[Collected data]
[Start of section]

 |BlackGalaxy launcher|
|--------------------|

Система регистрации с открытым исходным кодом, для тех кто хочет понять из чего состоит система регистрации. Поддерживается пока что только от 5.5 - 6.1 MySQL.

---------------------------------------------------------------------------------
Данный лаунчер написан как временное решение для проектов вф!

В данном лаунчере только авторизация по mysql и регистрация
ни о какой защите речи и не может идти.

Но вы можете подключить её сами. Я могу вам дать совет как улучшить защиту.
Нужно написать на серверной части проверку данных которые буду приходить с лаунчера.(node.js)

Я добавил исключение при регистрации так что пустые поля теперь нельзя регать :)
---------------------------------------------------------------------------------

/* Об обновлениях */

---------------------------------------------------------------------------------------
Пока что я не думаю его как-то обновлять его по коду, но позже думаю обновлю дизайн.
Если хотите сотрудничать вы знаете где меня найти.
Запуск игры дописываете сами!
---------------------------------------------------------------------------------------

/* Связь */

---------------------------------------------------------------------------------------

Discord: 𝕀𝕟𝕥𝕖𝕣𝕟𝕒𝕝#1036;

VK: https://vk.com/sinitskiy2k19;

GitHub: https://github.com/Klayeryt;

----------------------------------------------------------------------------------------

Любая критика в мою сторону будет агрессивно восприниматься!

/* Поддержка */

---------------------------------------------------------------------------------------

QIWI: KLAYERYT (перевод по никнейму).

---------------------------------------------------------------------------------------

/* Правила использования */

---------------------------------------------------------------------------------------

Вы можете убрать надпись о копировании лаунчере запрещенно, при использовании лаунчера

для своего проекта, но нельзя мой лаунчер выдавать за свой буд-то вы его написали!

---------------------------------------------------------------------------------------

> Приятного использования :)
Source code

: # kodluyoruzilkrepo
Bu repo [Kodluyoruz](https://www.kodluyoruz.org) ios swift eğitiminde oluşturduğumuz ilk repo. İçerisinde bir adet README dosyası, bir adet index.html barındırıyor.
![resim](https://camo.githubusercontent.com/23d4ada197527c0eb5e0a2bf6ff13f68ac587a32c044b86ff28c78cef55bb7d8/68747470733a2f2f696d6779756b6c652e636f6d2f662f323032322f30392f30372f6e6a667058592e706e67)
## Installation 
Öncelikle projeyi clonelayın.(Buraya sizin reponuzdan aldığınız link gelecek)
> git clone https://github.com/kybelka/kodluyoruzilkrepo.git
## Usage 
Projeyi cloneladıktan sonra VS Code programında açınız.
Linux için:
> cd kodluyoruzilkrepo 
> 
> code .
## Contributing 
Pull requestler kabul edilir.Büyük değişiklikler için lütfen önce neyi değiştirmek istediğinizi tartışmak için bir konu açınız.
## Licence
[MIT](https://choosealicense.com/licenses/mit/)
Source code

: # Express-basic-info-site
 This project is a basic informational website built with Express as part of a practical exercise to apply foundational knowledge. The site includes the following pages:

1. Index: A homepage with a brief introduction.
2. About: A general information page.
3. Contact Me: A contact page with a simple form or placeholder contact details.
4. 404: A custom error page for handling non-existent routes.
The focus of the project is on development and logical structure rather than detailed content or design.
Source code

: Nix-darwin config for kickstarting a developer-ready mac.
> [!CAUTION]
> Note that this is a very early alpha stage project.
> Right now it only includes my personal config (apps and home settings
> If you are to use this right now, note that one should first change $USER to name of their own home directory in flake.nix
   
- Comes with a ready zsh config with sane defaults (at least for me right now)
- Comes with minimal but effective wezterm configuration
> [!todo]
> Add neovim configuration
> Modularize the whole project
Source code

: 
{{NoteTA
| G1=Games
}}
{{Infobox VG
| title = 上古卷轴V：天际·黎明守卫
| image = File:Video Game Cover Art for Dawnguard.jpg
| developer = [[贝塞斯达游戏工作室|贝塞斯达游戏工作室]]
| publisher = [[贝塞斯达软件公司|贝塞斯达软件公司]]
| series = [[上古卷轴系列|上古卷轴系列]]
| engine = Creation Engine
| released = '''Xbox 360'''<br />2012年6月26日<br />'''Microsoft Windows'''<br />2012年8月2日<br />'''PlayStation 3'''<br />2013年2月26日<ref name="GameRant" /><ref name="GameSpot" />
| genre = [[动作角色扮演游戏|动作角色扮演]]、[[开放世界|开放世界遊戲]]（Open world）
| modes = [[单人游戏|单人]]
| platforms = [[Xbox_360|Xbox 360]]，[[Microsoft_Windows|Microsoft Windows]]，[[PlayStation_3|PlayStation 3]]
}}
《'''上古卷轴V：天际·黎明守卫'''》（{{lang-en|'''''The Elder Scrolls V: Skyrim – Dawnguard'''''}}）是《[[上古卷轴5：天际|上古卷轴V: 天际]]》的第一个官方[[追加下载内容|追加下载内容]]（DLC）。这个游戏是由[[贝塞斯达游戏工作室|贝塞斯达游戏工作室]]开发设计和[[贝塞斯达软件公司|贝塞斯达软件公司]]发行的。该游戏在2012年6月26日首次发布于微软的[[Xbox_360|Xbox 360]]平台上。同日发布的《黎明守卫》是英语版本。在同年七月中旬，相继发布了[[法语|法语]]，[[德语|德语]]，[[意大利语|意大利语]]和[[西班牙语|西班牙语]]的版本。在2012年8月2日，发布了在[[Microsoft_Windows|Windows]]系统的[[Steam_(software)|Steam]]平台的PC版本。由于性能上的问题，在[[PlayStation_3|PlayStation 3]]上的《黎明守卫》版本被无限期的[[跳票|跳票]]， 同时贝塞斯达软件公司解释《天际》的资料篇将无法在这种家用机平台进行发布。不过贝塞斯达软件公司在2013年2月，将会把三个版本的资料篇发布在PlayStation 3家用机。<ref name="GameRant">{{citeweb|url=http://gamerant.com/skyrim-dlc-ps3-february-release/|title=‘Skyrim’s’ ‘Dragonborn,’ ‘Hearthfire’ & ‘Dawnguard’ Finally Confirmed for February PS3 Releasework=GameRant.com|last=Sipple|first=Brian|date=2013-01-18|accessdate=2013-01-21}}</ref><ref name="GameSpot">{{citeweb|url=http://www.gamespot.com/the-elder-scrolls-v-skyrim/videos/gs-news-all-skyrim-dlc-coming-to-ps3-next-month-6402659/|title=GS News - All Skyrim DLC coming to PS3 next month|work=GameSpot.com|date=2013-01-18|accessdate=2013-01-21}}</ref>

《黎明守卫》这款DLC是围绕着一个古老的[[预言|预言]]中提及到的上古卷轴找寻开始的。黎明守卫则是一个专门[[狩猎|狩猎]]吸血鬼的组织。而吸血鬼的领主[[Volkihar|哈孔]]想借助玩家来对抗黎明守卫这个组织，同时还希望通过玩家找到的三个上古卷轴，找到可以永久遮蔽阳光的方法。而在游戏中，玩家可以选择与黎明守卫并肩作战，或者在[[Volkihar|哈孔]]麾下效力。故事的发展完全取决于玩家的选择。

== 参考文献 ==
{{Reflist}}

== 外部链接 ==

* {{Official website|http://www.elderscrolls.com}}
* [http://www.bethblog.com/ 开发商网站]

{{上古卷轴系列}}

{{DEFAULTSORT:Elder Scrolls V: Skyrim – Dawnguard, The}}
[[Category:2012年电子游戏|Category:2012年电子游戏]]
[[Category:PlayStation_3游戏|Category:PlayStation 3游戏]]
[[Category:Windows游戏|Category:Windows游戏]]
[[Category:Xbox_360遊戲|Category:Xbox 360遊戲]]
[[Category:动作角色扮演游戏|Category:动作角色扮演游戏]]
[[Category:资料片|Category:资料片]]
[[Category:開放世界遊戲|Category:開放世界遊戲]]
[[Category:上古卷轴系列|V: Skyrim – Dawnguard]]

[End of section]

• [THE PROBLEM] Find how many lines above include "только", then write only that count.

• [YOUR SOLUTION] 2